I found Venba beautiful - but very short, not terribly difficult. I don’t want to spoil it, (I didn’t write about it, here) - because with such a short game the spoilers would ruin what little there is to enjoy! What I will say is that it uses its mechanics and shifting viewpoints to very effectively convey some feelings that I think are important and meaningful. Venba tells a story about how the difficult, traditional, ritual act of cooking difficult foods can be calming, a love language, a way of connecting with your family.

Okay, Back to Rare Flavours

Rare Flavors covers the short adventure of Rubin Baksh, formerly Bakasura the demonic rakshasa, on his adventure to create a food travelogue of the sort that Anthony Bourdain might make. Being a giant monster and slightly older than civilization itself, Bakasura has a lot of experience, a keenly refined palate, and is an obscenely talented chef. What he lacks is a camera and an auteur’s eye, for which he recruits Mo, once an aspiring film student, now something of a layabout.

Rubin is poetic and profoundly sympathetic, which is why it’s so difficult to contend with the problem (barely a spoiler, it’s revealed in the first chapter): the rarest flavor of all is human, and Rubin has a taste for that, too.

wuh oh

“Technically not a cannibal” is a humorous point he makes in the book. Rubin isn’t a human, so humans are fair game.

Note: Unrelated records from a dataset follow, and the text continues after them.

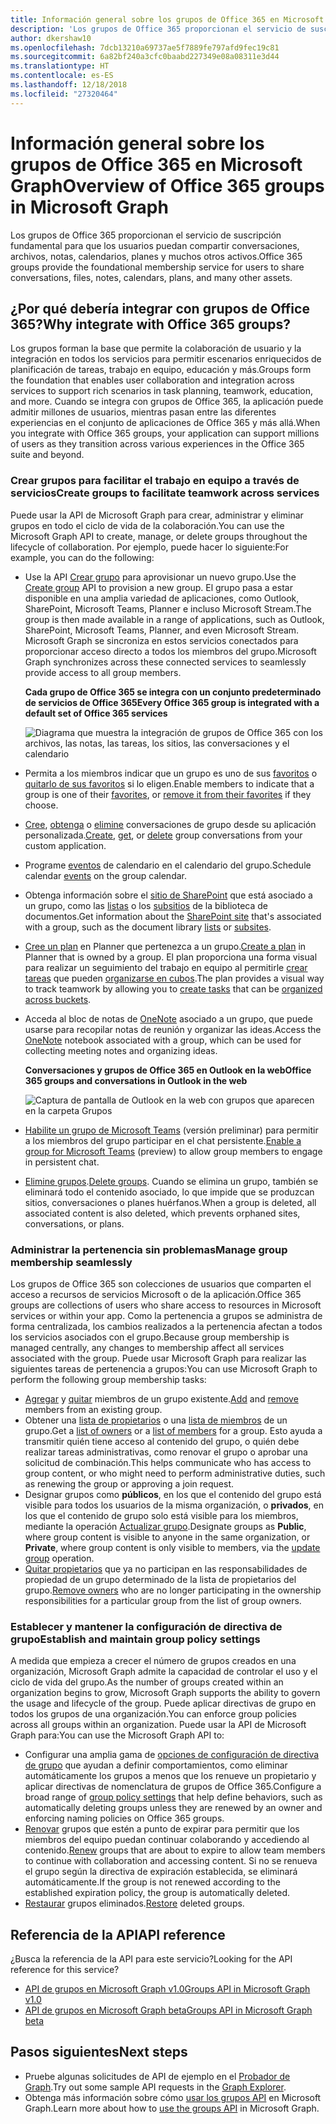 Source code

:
 ```yaml
---
title: Información general sobre los grupos de Office 365 en Microsoft Graph
description: 'Los grupos de Office 365 proporcionan el servicio de suscripción fundamental para que los usuarios puedan compartir conversaciones, archivos, notas, calendarios, planes y muchos otros activos. '
author: dkershaw10
ms.openlocfilehash: 7dcb13210a69737ae5f7889fe797afd9fec19c81
ms.sourcegitcommit: 6a82bf240a3cfc0baabd227349e08a08311e3d44
ms.translationtype: HT
ms.contentlocale: es-ES
ms.lasthandoff: 12/18/2018
ms.locfileid: "27320464"
---
```

# <a name="overview-of-office-365-groups-in-microsoft-graph"></a><span data-ttu-id="f5ae4-103">Información general sobre los grupos de Office 365 en Microsoft Graph</span><span class="sxs-lookup"><span data-stu-id="f5ae4-103">Overview of Office 365 groups in Microsoft Graph</span></span>

<span data-ttu-id="f5ae4-104">Los grupos de Office 365 proporcionan el servicio de suscripción fundamental para que los usuarios puedan compartir conversaciones, archivos, notas, calendarios, planes y muchos otros activos.</span><span class="sxs-lookup"><span data-stu-id="f5ae4-104">Office 365 groups provide the foundational membership service for users to share conversations, files, notes, calendars, plans, and many other assets.</span></span> 

## <a name="why-integrate-with-office-365-groups"></a><span data-ttu-id="f5ae4-105">¿Por qué debería integrar con grupos de Office 365?</span><span class="sxs-lookup"><span data-stu-id="f5ae4-105">Why integrate with Office 365 groups?</span></span>   

<span data-ttu-id="f5ae4-106">Los grupos forman la base que permite la colaboración de usuario y la integración en todos los servicios para permitir escenarios enriquecidos de planificación de tareas, trabajo en equipo, educación y más.</span><span class="sxs-lookup"><span data-stu-id="f5ae4-106">Groups form the foundation that enables user collaboration and integration across services to support rich scenarios in task planning, teamwork, education, and more.</span></span> <span data-ttu-id="f5ae4-107">Cuando se integra con grupos de Office 365, la aplicación puede admitir millones de usuarios, mientras pasan entre las diferentes experiencias en el conjunto de aplicaciones de Office 365 y más allá.</span><span class="sxs-lookup"><span data-stu-id="f5ae4-107">When you integrate with Office 365 groups, your application can support millions of users as they transition across various experiences in the Office 365 suite and beyond.</span></span>  
 
### <a name="create-groups-to-facilitate-teamwork-across-services"></a><span data-ttu-id="f5ae4-108">Crear grupos para facilitar el trabajo en equipo a través de servicios</span><span class="sxs-lookup"><span data-stu-id="f5ae4-108">Create groups to facilitate teamwork across services</span></span> 
 
<span data-ttu-id="f5ae4-109">Puede usar la API de Microsoft Graph para crear, administrar y eliminar grupos en todo el ciclo de vida de la colaboración.</span><span class="sxs-lookup"><span data-stu-id="f5ae4-109">You can use the Microsoft Graph API to create, manage, or delete groups throughout the lifecycle of collaboration.</span></span> <span data-ttu-id="f5ae4-110">Por ejemplo, puede hacer lo siguiente:</span><span class="sxs-lookup"><span data-stu-id="f5ae4-110">For example, you can do the following:</span></span>  
 
- <span data-ttu-id="f5ae4-111">Use la API [Crear grupo](/graph/api/group-post-groups?view=graph-rest-1.0) para aprovisionar un nuevo grupo.</span><span class="sxs-lookup"><span data-stu-id="f5ae4-111">Use the [Create group](/graph/api/group-post-groups?view=graph-rest-1.0) API to provision a new group.</span></span> <span data-ttu-id="f5ae4-112">El grupo pasa a estar disponible en una amplia variedad de aplicaciones, como Outlook, SharePoint, Microsoft Teams, Planner e incluso Microsoft Stream.</span><span class="sxs-lookup"><span data-stu-id="f5ae4-112">The group is then made available in a range of applications, such as Outlook, SharePoint, Microsoft Teams, Planner, and even Microsoft Stream.</span></span> <span data-ttu-id="f5ae4-113">Microsoft Graph se sincroniza en estos servicios conectados para proporcionar acceso directo a todos los miembros del grupo.</span><span class="sxs-lookup"><span data-stu-id="f5ae4-113">Microsoft Graph synchronizes across these connected services to seamlessly provide access to all group members.</span></span>  
 
    <span data-ttu-id="f5ae4-114">**Cada grupo de Office 365 se integra con un conjunto predeterminado de servicios de Office 365**</span><span class="sxs-lookup"><span data-stu-id="f5ae4-114">**Every Office 365 group is integrated with a default set of Office 365 services**</span></span>

    ![Diagrama que muestra la integración de grupos de Office 365 con los archivos, las notas, las tareas, los sitios, las conversaciones y el calendario](images/office365-groups-concept-overview-related-services-infographic.png)  

- <span data-ttu-id="f5ae4-116">Permita a los miembros indicar que un grupo es uno de sus [favoritos](/graph/api/group-addfavorite?view=graph-rest-1.0) o [quitarlo de sus favoritos](/graph/api/group-removefavorite?view=graph-rest-1.0) si lo eligen.</span><span class="sxs-lookup"><span data-stu-id="f5ae4-116">Enable members to indicate that a group is one of their [favorites](/graph/api/group-addfavorite?view=graph-rest-1.0), or [remove it from their favorites](/graph/api/group-removefavorite?view=graph-rest-1.0) if they choose.</span></span> 
- <span data-ttu-id="f5ae4-117">[Cree](/graph/api/group-post-conversations?view=graph-rest-1.0), [obtenga](/graph/api/group-get-conversation?view=graph-rest-1.0) o [elimine](/graph/api/group-delete-conversation?view=graph-rest-1.0) conversaciones de grupo desde su aplicación personalizada.</span><span class="sxs-lookup"><span data-stu-id="f5ae4-117">[Create](/graph/api/group-post-conversations?view=graph-rest-1.0), [get](/graph/api/group-get-conversation?view=graph-rest-1.0), or [delete](/graph/api/group-delete-conversation?view=graph-rest-1.0) group conversations from your custom application.</span></span> 
- <span data-ttu-id="f5ae4-118">Programe [eventos](/graph/api/resources/event?view=graph-rest-1.0) de calendario en el calendario del grupo.</span><span class="sxs-lookup"><span data-stu-id="f5ae4-118">Schedule calendar [events](/graph/api/resources/event?view=graph-rest-1.0) on the group calendar.</span></span> 
- <span data-ttu-id="f5ae4-119">Obtenga información sobre el [sitio de SharePoint](/graph/api/resources/site?view=graph-rest-1.0) que está asociado a un grupo, como las [listas](/graph/api/list-list?view=graph-rest-1.0) o los [subsitios](/graph/api/site-list-subsites?view=graph-rest-1.0) de la biblioteca de documentos.</span><span class="sxs-lookup"><span data-stu-id="f5ae4-119">Get information about the [SharePoint site](/graph/api/resources/site?view=graph-rest-1.0) that's associated with a group, such as the document library [lists](/graph/api/list-list?view=graph-rest-1.0) or [subsites](/graph/api/site-list-subsites?view=graph-rest-1.0).</span></span> 
- <span data-ttu-id="f5ae4-120">[Cree un plan](/graph/api/planner-post-buckets?view=graph-rest-1.0) en Planner que pertenezca a un grupo.</span><span class="sxs-lookup"><span data-stu-id="f5ae4-120">[Create a plan](/graph/api/planner-post-buckets?view=graph-rest-1.0) in Planner that is owned by a group.</span></span> <span data-ttu-id="f5ae4-121">El plan proporciona una forma visual para realizar un seguimiento del trabajo en equipo al permitirle [crear tareas](/graph/api/planner-post-tasks?view=graph-rest-1.0) que pueden [organizarse en cubos](/graph/api/planner-post-buckets?view=graph-rest-1.0).</span><span class="sxs-lookup"><span data-stu-id="f5ae4-121">The plan provides a visual way to track teamwork by allowing you to [create tasks](/graph/api/planner-post-tasks?view=graph-rest-1.0) that can be [organized across buckets](/graph/api/planner-post-buckets?view=graph-rest-1.0).</span></span> 
- <span data-ttu-id="f5ae4-122">Acceda al bloc de notas de [OneNote](/graph/api/resources/onenote?view=graph-rest-1.0) asociado a un grupo, que puede usarse para recopilar notas de reunión y organizar las ideas.</span><span class="sxs-lookup"><span data-stu-id="f5ae4-122">Access the [OneNote](/graph/api/resources/onenote?view=graph-rest-1.0) notebook associated with a group, which can be used for collecting meeting notes and organizing ideas.</span></span> 
  
    <span data-ttu-id="f5ae4-123">**Conversaciones y grupos de Office 365 en Outlook en la web**</span><span class="sxs-lookup"><span data-stu-id="f5ae4-123">**Office 365 groups and conversations in Outlook in the web**</span></span>

    ![Captura de pantalla de Outlook en la web con grupos que aparecen en la carpeta Grupos](images/office365-groups-concept-overview-groups-in-outlook.png) 

- <span data-ttu-id="f5ae4-125">[Habilite un grupo de Microsoft Teams](/graph/api/team-put-teams?view=graph-rest-beta) (versión preliminar) para permitir a los miembros del grupo participar en el chat persistente.</span><span class="sxs-lookup"><span data-stu-id="f5ae4-125">[Enable a group for Microsoft Teams](/graph/api/team-put-teams?view=graph-rest-beta) (preview) to allow group members to engage in persistent chat.</span></span>  
- <span data-ttu-id="f5ae4-126">[Elimine grupos](/graph/api/group-delete?view=graph-rest-1.0).</span><span class="sxs-lookup"><span data-stu-id="f5ae4-126">[Delete groups](/graph/api/group-delete?view=graph-rest-1.0).</span></span> <span data-ttu-id="f5ae4-127">Cuando se elimina un grupo, también se eliminará todo el contenido asociado, lo que impide que se produzcan sitios, conversaciones o planes huérfanos.</span><span class="sxs-lookup"><span data-stu-id="f5ae4-127">When a group is deleted, all associated content is also deleted, which prevents orphaned sites, conversations, or plans.</span></span> 
 
### <a name="manage-group-membership-seamlessly"></a><span data-ttu-id="f5ae4-128">Administrar la pertenencia sin problemas</span><span class="sxs-lookup"><span data-stu-id="f5ae4-128">Manage group membership seamlessly</span></span> 
 
<span data-ttu-id="f5ae4-129">Los grupos de Office 365 son colecciones de usuarios que comparten el acceso a recursos de servicios Microsoft o de la aplicación.</span><span class="sxs-lookup"><span data-stu-id="f5ae4-129">Office 365 groups are collections of users who share access to resources in Microsoft services or within your app.</span></span> <span data-ttu-id="f5ae4-130">Como la pertenencia a grupos se administra de forma centralizada, los cambios realizados a la pertenencia afectan a todos los servicios asociados con el grupo.</span><span class="sxs-lookup"><span data-stu-id="f5ae4-130">Because group membership is managed centrally, any changes to membership affect all services associated with the group.</span></span> <span data-ttu-id="f5ae4-131">Puede usar Microsoft Graph para realizar las siguientes tareas de pertenencia a grupos:</span><span class="sxs-lookup"><span data-stu-id="f5ae4-131">You can use Microsoft Graph to perform the following group membership tasks:</span></span>
 
- <span data-ttu-id="f5ae4-132">[Agregar](/graph/api/group-post-members?view=graph-rest-1.0) y [quitar](/graph/api/group-delete-members?view=graph-rest-1.0) miembros de un grupo existente.</span><span class="sxs-lookup"><span data-stu-id="f5ae4-132">[Add](/graph/api/group-post-members?view=graph-rest-1.0) and [remove](/graph/api/group-delete-members?view=graph-rest-1.0) members from an existing group.</span></span> 
- <span data-ttu-id="f5ae4-133">Obtener una [lista de propietarios](/graph/api/group-list-owners?view=graph-rest-1.0) o una [lista de miembros](/graph/api/group-list-members?view=graph-rest-1.0) de un grupo.</span><span class="sxs-lookup"><span data-stu-id="f5ae4-133">Get a [list of owners](/graph/api/group-list-owners?view=graph-rest-1.0) or a [list of members](/graph/api/group-list-members?view=graph-rest-1.0) for a group.</span></span> <span data-ttu-id="f5ae4-134">Esto ayuda a transmitir quién tiene acceso al contenido del grupo, o quién debe realizar tareas administrativas, como renovar el grupo o aprobar una solicitud de combinación.</span><span class="sxs-lookup"><span data-stu-id="f5ae4-134">This helps communicate who has access to group content, or who might need to perform administrative duties, such as renewing the group or approving a join request.</span></span> 
- <span data-ttu-id="f5ae4-135">Designar grupos como **públicos**, en los que el contenido del grupo está visible para todos los usuarios de la misma organización, o **privados**, en los que el contenido de grupo solo está visible para los miembros, mediante la operación [Actualizar grupo](/graph/api/group-update?view=graph-rest-1.0).</span><span class="sxs-lookup"><span data-stu-id="f5ae4-135">Designate groups as **Public**, where group content is visible to anyone in the same organization, or **Private**, where group content is only visible to members, via the [update group](/graph/api/group-update?view=graph-rest-1.0) operation.</span></span> 
- <span data-ttu-id="f5ae4-136">[Quitar propietarios](/graph/api/group-delete-owners?view=graph-rest-1.0) que ya no participan en las responsabilidades de propiedad de un grupo determinado de la lista de propietarios del grupo.</span><span class="sxs-lookup"><span data-stu-id="f5ae4-136">[Remove owners](/graph/api/group-delete-owners?view=graph-rest-1.0) who are no longer participating in the ownership responsibilities for a particular group from the list of group owners.</span></span> 
 
### <a name="establish-and-maintain-group-policy-settings"></a><span data-ttu-id="f5ae4-137">Establecer y mantener la configuración de directiva de grupo</span><span class="sxs-lookup"><span data-stu-id="f5ae4-137">Establish and maintain group policy settings</span></span> 
 
<span data-ttu-id="f5ae4-138">A medida que empieza a crecer el número de grupos creados en una organización, Microsoft Graph admite la capacidad de controlar el uso y el ciclo de vida del grupo.</span><span class="sxs-lookup"><span data-stu-id="f5ae4-138">As the number of groups created within an organization begins to grow, Microsoft Graph supports the ability to govern the usage and lifecycle of the group.</span></span> <span data-ttu-id="f5ae4-139">Puede aplicar directivas de grupo en todos los grupos de una organización.</span><span class="sxs-lookup"><span data-stu-id="f5ae4-139">You can enforce group policies across all groups within an organization.</span></span> <span data-ttu-id="f5ae4-140">Puede usar la API de Microsoft Graph para:</span><span class="sxs-lookup"><span data-stu-id="f5ae4-140">You can use the Microsoft Graph API to:</span></span>

- <span data-ttu-id="f5ae4-141">Configurar una amplia gama de [opciones de configuración de directiva de grupo](/graph/api/resources/groupsetting?view=graph-rest-1.0) que ayudan a definir comportamientos, como eliminar automáticamente los grupos a menos que los renueve un propietario y aplicar directivas de nomenclatura de grupos de Office 365.</span><span class="sxs-lookup"><span data-stu-id="f5ae4-141">Configure a broad range of [group policy settings](/graph/api/resources/groupsetting?view=graph-rest-1.0) that help define behaviors, such as automatically deleting groups unless they are renewed by an owner and enforcing naming policies on Office 365 groups.</span></span> 
- <span data-ttu-id="f5ae4-142">[Renovar](/graph/api/group-renew?view=graph-rest-1.0) grupos que estén a punto de expirar para permitir que los miembros del equipo puedan continuar colaborando y accediendo al contenido.</span><span class="sxs-lookup"><span data-stu-id="f5ae4-142">[Renew](/graph/api/group-renew?view=graph-rest-1.0) groups that are about to expire to allow team members to continue with collaboration and accessing content.</span></span> <span data-ttu-id="f5ae4-143">Si no se renueva el grupo según la directiva de expiración establecida, se eliminará automáticamente.</span><span class="sxs-lookup"><span data-stu-id="f5ae4-143">If the group is not renewed according to the established expiration policy, the group is automatically deleted.</span></span> 
- <span data-ttu-id="f5ae4-144">[Restaurar](/graph/api/directory-deleteditems-restore?view=graph-rest-1.0) grupos eliminados.</span><span class="sxs-lookup"><span data-stu-id="f5ae4-144">[Restore](/graph/api/directory-deleteditems-restore?view=graph-rest-1.0) deleted groups.</span></span>

## <a name="api-reference"></a><span data-ttu-id="f5ae4-145">Referencia de la API</span><span class="sxs-lookup"><span data-stu-id="f5ae4-145">API reference</span></span>
<span data-ttu-id="f5ae4-146">¿Busca la referencia de la API para este servicio?</span><span class="sxs-lookup"><span data-stu-id="f5ae4-146">Looking for the API reference for this service?</span></span>

- [<span data-ttu-id="f5ae4-147">API de grupos en Microsoft Graph v1.0</span><span class="sxs-lookup"><span data-stu-id="f5ae4-147">Groups API in Microsoft Graph v1.0</span></span>](/graph/api/resources/groups-overview?view=graph-rest-1.0)
- [<span data-ttu-id="f5ae4-148">API de grupos en Microsoft Graph beta</span><span class="sxs-lookup"><span data-stu-id="f5ae4-148">Groups API in Microsoft Graph beta</span></span>](/graph/api/resources/groups-overview?view=graph-rest-beta)


## <a name="next-steps"></a><span data-ttu-id="f5ae4-149">Pasos siguientes</span><span class="sxs-lookup"><span data-stu-id="f5ae4-149">Next steps</span></span>

- <span data-ttu-id="f5ae4-150">Pruebe algunas solicitudes de API de ejemplo en el [Probador de Graph](https://developer.microsoft.com/graph/graph-explorer).</span><span class="sxs-lookup"><span data-stu-id="f5ae4-150">Try out some sample API requests in the [Graph Explorer](https://developer.microsoft.com/graph/graph-explorer).</span></span> 
- <span data-ttu-id="f5ae4-151">Obtenga más información sobre cómo [usar los grupos API](/graph/api/resources/groups-overview?view=graph-rest-1.0) en Microsoft Graph.</span><span class="sxs-lookup"><span data-stu-id="f5ae4-151">Learn more about how to [use the groups API](/graph/api/resources/groups-overview?view=graph-rest-1.0) in Microsoft Graph.</span></span>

As serial killers go, Rubin is sympathetic, urbane, poetic, deeply respectful of his victims, and ultimately - and this is something of a surprise - the narrative takes his side. Rare Flavours with the extremely out-of-left-field “pro-serial-killer” take.

Beautifully Illustrated

It just looks so good.

Part of the Journey is Forging Mo Back Into an Artist

Mo has forgotten how and why to create, and Rubin has selected him as his cinematographer because he sees the artist within Mo and has made it part of his personal mission to bring that back to the forefront.

An Ethos of Meaningful Consumption

I believe the thesis of Rare Flavours is fairly clear from the text. It wants you to think about what you consume. Even more than that, it wants you to become involved in the production of what you consume.

Food is the metaphor here: Ram is an artist and he would like you to think about the role of the artist in art.

In fact, I’d say that this whole book delivers an extremely similar message to Brandon Sanderson in We Are the Art - we don’t do art in order to feed the machine, we don’t do art for the sake of having someone to sell it to: we do art because the difficulty and hardship of understanding and constructing meaningful art shapes us into more complete people.

Rubin’s refined palate is such that he doesn’t just consume food but the chefs - literally, but also metaphorically, he’s not just interested in the art, but the artist behind the art. It turns out it was the creators who were the Rare Flavours all along!

Mo, at the end of the story, having understood the point of all of this, delivers a speech to an adoring crowd:

It is in our nature to be such ungainly, consumptive beasts.

To live and labour so we may eat and be eaten, to consume and be consumed in eternity.

And to this end, we have built around ourselves the machinery of consumption.

It becomes easy to forget, then, that there is true flavour yet, beneath it all.

In the face of such despair, our one saving grace is the ability to make things.

And as long as it comes from a place of honesty, fascination, and true flavour…

… there will always be room for more.

I’m rarely mad at stories for just out and saying what they’re trying to impart. Lord knows people will still miss the point.